▶ EXERCISE DIRECTIONS
Scan the entries below, and for each line that includes the word "rangle", make a copy.

BEGIN

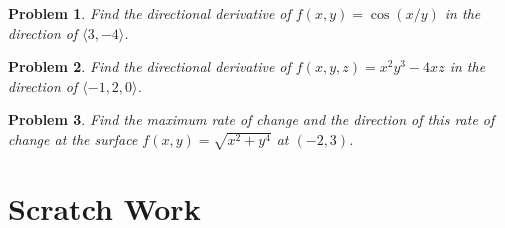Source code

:\documentclass[11pt]{article}
\newtheorem{problem}{Problem}
\begin{document}
\vspace{5cm}

\begin{problem}
    Find the directional derivative of $f(x,y) = \cos(x/y)$ in the direction of $\langle 3, -4 \rangle$.
\end{problem}

\vspace{5cm}


\begin{problem}
        Find the directional derivative of $f(x,y,z) = x^2y^3-4xz$ in the direction of $\langle -1, 2, 0 \rangle$.
\end{problem}

\vspace{5cm}

\begin{problem}
    Find the maximum rate of change and the direction of this rate of change at the surface $f(x,y) = \sqrt{x^2 + y^4}$ at $(-2,3)$.
\end{problem}




\newpage

\section{Scratch Work}
\end{document}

END

▶ SOLUTION
    Find the directional derivative of $f(x,y) = \cos(x/y)$ in the direction of $\langle 3, -4 \rangle$.
        Find the directional derivative of $f(x,y,z) = x^2y^3-4xz$ in the direction of $\langle -1, 2, 0 \rangle$.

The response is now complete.